A jury in Texas this week found Charter Communications liable for $7 billion in punitive damages resulting from a lawsuit by the family of Betty Jo McClain Thomas, an 83-year-old woman who was stabbed to death by one of her employees in December. was. That’s $7 billion in addition to the $375 million in compensatory damages assigned in June 2019.
The explanation behind the staggering statistic of the verdict goes far beyond the gruesome crime committed. It also includes company policies and responses to past incidents of theft and attempts to create a document showing that Thomas agrees to forcible arbitration that will result in potential damages limited to the amount of his final bill.
Allocating $7 billion in exemplary damages for gross negligence, jurors decided that Charter attempted to force the case into arbitration by using forged documents from its Internet service provider Spectrum. Charter tried to force arbitration by using a terms of service document they claimed Thomas had agreed to when signing up for the service, which it believed was pulled from its database.
During the trial, lawyers for the family pointed out several inconsistencies with the document. They include dates on it that did not match the time when it was supposed to be from the system of charter and a blank space where Thomas’ name should have been. In other cases, the company’s attorneys presented a different set of conditions without an arbitration clause.

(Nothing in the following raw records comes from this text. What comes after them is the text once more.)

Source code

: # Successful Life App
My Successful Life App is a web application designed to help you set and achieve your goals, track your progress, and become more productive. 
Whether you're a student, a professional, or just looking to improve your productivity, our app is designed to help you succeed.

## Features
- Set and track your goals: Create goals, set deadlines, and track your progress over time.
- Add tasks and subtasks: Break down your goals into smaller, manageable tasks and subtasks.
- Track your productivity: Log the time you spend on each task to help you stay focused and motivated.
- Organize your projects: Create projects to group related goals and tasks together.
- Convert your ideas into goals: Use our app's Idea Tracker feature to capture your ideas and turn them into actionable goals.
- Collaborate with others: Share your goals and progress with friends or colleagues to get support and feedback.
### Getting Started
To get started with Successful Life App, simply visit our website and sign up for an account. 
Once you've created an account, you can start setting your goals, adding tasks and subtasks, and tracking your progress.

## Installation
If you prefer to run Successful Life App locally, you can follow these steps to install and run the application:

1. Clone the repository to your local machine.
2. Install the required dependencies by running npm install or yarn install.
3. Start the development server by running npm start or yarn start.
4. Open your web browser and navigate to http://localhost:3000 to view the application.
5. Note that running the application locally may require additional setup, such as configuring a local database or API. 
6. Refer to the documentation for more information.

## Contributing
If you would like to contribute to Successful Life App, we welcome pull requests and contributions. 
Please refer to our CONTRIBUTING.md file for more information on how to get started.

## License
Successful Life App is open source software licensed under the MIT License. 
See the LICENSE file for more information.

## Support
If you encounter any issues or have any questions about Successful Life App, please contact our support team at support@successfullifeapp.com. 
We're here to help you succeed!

While the documents were supposed to represent evidence taken from Charter’s live database, they showed an address indicating that the file was actually stored on someone’s personal computer. At the bottom, it shows the file address, which reads “localhost:62220/VewContracts.aspx”.

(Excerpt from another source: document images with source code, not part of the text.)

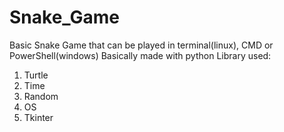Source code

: # Snake_Game
Basic Snake Game that can be played in terminal(linux), CMD or PowerShell(windows)
Basically made with python
Library used:
1. Turtle
2. Time
3. Random
4. OS
5. Tkinter
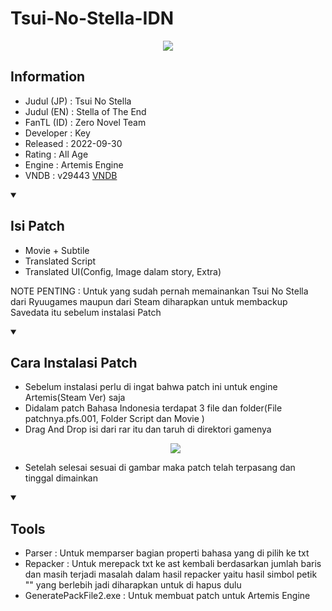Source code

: # Tsui-No-Stella-IDN

<p align='center'>
<img src="https://blogger.googleusercontent.com/img/b/R29vZ2xl/AVvXsEjepTmsHW8na4qiuprDH1HVp2wZOYdpPisbe4RSDgNqimAdOOslkDE9UymVBRZZwJarnZKsj-qx17D5FML9P27jW_CzOl9r8EUsG-QuCiBxeEaJHXF2j0RlYpfRGMBymcjDeFnMIhwNI9kqWdVhaSHZ9nBOwvM0pIYG4v3dnvVgZJ5j2plxkZa2xcc_RpE/s1350/tsn2.jpg"

<details open> 
  <summary><h2>Information</h2></summary>

- Judul (JP) : Tsui No Stella
- Judul (EN) : Stella of The End
- FanTL (ID) : Zero Novel Team
- Developer  : Key
- Released   : 2022-09-30
- Rating     : All Age
- Engine     : Artemis Engine
- VNDB       : v29443 [VNDB](https://vndb.org/v29443)

<details open> 
  <summary><h2>Isi Patch</h2></summary>

  - Movie + Subtile 
  - Translated Script
  - Translated UI(Config, Image dalam story, Extra)

NOTE PENTING : Untuk yang sudah pernah memainankan Tsui No Stella dari Ryuugames maupun dari Steam diharapkan untuk membackup Savedata itu sebelum instalasi Patch

<details open> 
  <summary><h2>Cara Instalasi Patch</h2></summary>

  - Sebelum instalasi perlu di ingat bahwa patch ini untuk engine Artemis(Steam Ver) saja 
  - Didalam patch Bahasa Indonesia terdapat 3 file dan folder(File patchnya.pfs.001, Folder Script dan Movie )
  - Drag And Drop isi dari rar itu dan taruh di direktori gamenya
    <p align='center'><img src="https://blogger.googleusercontent.com/img/b/R29vZ2xl/AVvXsEi9deTOJtgn3ANR-kgurIdPbdj9a0QPew37Vyp5YMI_K8zE5aNjSI2GHmeHjbTOOgi3-_wc5RaorbrcGUcG0c5UTIQ6B5GAnAzRDSwOth4jci1uTis0hiCGU3crFIgt_6tSfbukbsLTy3Wdzi3qPzdsf5RGXvz-LSMFK-F9o-1VmnES6wmSGlqrAa3vACY/s827/Screenshot%202025-05-02%20184322.png"
  - Setelah selesai sesuai di gambar maka patch telah terpasang dan tinggal dimainkan

<details open> 
  <summary><h2>Tools</h2></summary>

  - Parser : Untuk memparser bagian properti bahasa yang di pilih ke txt
  - Repacker : Untuk merepack txt ke ast kembali berdasarkan jumlah baris dan masih terjadi masalah dalam hasil repacker yaitu
               hasil simbol petik "" yang berlebih jadi diharapkan untuk di hapus dulu
  - GeneratePackFile2.exe : Untuk membuat patch untuk Artemis Engine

localhost is a loopback address, representing 127.0.0.1, and means that the request is not leaving the computer it started or is not reaching any other network or database at all.

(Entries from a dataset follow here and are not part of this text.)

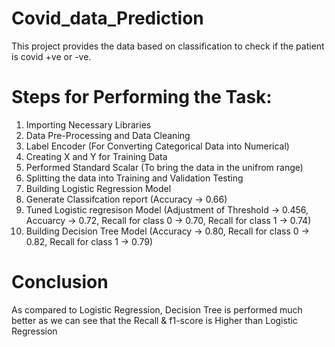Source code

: # Covid_data_Prediction
This project provides the data based on classification to check if the patient is covid +ve or -ve. 

# Steps for Performing the Task:
1. Importing Necessary Libraries
2. Data Pre-Processing and Data Cleaning
3. Label Encoder (For Converting Categorical Data into Numerical)
4. Creating X and Y for Training Data
5. Performed Standard Scalar (To bring the data in the unifrom range)
6. Splitting the data into Training and Validation Testing
7. Building Logistic Regression Model
8. Generate Classifcation report (Accuracy -> 0.66)
9. Tuned Logistic regresison Model (Adjustment of Threshold -> 0.456, Accuarcy -> 0.72, Recall for class 0 -> 0.70, Recall for class 1 -> 0.74)
10. Building Decision Tree Model (Accuracy -> 0.80, Recall for class 0 -> 0.82, Recall for class 1 -> 0.79)

# Conclusion
As compared to Logistic Regression, Decision Tree is performed much better as we can see that the Recall & f1-score is Higher than Logistic Regression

a United States of America today Reports from earlier this month outlined a murder committed by a spectrum cable repairman who had returned to Thomas’ home, sent for a service call to fix his fax machine. Lawyers representing Thomas’ family argued in court that the technician, Roy James Holden, learned that the woman had reported ongoing issues with his service, then asked his company to take one of his vans to his home. card, where he caught her trying to steal it. her credit cards, and he murdered her.
On January 3, 2020, Charter sent Thomas an overdue bill that included a one-time fee of $58.94 for the service call.
The jury found the charter to be a proximate cause of Thomas’ death, implying that the company committed an act or omission “that the person using ordinary care would have presumptively caused the injury, or some similar injury.” Can go,” and assigned it 90 percent. responsibility. Plaintiffs’ lawyers pointed to Charter’s failure to conduct a background check, which would have led to Holden lying about his work history, and presented evidence that he repeatedly sought help from supervisors and management because of personal problems, and told him that he thought at one point he was a Dallas Cowboys player.
Holden admitted to committing the murder, and was sentenced to life imprisonment in April 2021.
In addition, lawyers for Thomas’ family presented evidence that Charter Spectrum Technology was responsible for more than 2,500 thefts against customers in the years before the murder, and said the company declined to investigate or report the police. . The court included a plundering order with the instructions of the jury, based on the destruction of evidence of the charter that should have been preserved, including video surveillance and tracking information for Holden, and the production of other documents to the charter. Found guilty of contempt for failing to do so.
In a statement issued after the verdict, Charter spokeswoman Cameron Blanchard said:
In the wake of this senseless and tragic crime, our hearts go out to the family of Mrs Thomas. The responsibility for this horrific act rests entirely with Mr. Holden, who was not on duty, and we are grateful that he is in prison for the rest of his life. While we respect the jury and the justice system, we strongly disagree with the verdict and will appeal.
The facts presented at the Texas Law and Trial clearly show that the crime was not foreseeable—and plaintiffs’ claims of wrongdoing by charter are clearly false. We are committed to protecting all of our customers and have taken the necessary steps, including a thorough pre-employment criminal background check – which shows no arrests, convictions or other criminal behavior. Nor was there anything in Mr. Holden’s performance after his hiring that he was capable of for the guilt he had committed, which included more than 1,000 full service calls with zero customer complaints about his behavior.
On Friday morning, Charter released its earnings results for the second quarter of 2022, reporting $13.6 billion in revenue, “primarily driven by growth in residential, mobile and commercial revenues.” Its press release did not mention the case or the verdict, and a transcript of its earnings call posted to Seeking Alpha shows that analysts did not ask executives about it. A 10-Q document filed with the SEC mentioned this under the Contingency Section.
The Company has considered various factors including the legal and factual circumstances of the case, the record of the case, the jury’s decision, the status of the proceedings, applicable law, the views of the legal counsel, court decisions before and during the trial. With the forthcoming post-trial motions of the parties in determining the various grounds for appeal, the Company is expected to proceed strongly and have the potential for a successful appeal. Based on these factors, the Company has concluded that the damages from this case are not probable and reasonably anticipated. Therefore, the Company has not acquired any liability for adverse judgments in its financial statements as of June 30, 2022.